The internet is now woven deeply into our society and plays a part in almost every aspect of our lives. There are of course many benefits to connecting online, but for essential life events it can be meaningful to have a piece of paper to hold in our hands--something tangible, an artifact. One example is the emotional sense of gathering that friends, colleagues and loved ones can share through a funeral program they receive when attending a funeral or memorial service.


As you are honoring the life of a loved one, a funeral program is one more way to show you care. It’s more than a piece of paper – this funeral pamphlet is a memento that many will hold on to for years to come. If family members are planning to add the program to their scrapbooks, why not make this funeral program a tribute that is as lovely and personal as possible? 

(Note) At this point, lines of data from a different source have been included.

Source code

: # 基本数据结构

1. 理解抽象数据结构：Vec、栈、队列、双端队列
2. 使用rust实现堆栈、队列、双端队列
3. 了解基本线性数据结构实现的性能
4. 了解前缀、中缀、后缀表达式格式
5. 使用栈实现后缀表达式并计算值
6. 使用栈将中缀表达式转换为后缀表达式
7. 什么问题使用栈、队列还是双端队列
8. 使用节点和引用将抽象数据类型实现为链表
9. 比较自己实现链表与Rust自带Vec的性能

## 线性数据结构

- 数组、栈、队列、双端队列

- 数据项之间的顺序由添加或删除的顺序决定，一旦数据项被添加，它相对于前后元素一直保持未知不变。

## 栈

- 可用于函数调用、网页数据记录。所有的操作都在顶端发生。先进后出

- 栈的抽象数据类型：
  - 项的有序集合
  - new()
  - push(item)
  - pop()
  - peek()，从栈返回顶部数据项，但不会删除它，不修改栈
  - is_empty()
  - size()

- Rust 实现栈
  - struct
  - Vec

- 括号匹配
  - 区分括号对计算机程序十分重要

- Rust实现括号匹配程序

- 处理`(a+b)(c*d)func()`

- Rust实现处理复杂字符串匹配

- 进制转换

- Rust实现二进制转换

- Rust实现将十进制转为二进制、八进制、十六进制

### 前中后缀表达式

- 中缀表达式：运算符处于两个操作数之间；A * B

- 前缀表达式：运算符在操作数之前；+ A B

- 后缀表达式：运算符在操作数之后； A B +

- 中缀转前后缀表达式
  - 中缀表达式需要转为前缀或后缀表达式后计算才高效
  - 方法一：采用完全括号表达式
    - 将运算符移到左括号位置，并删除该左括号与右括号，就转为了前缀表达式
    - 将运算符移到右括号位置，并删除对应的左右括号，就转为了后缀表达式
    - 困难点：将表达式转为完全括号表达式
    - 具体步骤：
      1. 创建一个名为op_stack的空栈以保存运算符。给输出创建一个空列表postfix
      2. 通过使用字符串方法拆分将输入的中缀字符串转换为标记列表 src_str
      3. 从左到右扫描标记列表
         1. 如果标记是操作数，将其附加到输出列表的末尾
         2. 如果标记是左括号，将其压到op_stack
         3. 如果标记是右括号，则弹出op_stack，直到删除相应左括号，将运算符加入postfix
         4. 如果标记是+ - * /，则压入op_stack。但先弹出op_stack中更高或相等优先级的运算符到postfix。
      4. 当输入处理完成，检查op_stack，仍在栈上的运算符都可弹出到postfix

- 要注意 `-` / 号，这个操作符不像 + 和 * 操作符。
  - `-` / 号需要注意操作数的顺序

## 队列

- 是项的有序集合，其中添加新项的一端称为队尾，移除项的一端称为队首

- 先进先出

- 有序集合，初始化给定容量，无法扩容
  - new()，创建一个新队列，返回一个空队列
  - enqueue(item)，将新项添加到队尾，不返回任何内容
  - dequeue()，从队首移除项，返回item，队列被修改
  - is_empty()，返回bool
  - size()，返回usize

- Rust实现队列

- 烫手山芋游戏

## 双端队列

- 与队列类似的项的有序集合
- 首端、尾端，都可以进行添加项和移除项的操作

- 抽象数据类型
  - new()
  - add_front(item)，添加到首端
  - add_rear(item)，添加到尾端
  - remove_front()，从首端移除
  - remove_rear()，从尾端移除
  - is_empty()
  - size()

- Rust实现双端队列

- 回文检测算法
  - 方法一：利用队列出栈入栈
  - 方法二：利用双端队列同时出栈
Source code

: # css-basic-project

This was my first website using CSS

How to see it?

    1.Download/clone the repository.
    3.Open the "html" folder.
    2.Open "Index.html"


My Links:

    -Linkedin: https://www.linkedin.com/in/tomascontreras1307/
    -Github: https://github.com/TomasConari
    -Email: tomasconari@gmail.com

What is a Funeral/Memorial Service Program?

A funeral program (sometimes called a funeral brochure, an order of service, or pamphlet) is a printed paper or card that details the events of a funeral or memorial service. The purpose of this handout is to outline the key points of the funeral, while sometimes also featuring quotes or poems that celebrate the life being honored.

This treasured printed memorial program helps friends and family know what to expect during the service. Often, families want to provide a funeral program to help attendees participate and follow along with the outlined events.

It’s customary to hand out a program when attendees arrive or leave one on each seat, but don’t feel obligated to print a program if it doesn’t fit your preferred style of service.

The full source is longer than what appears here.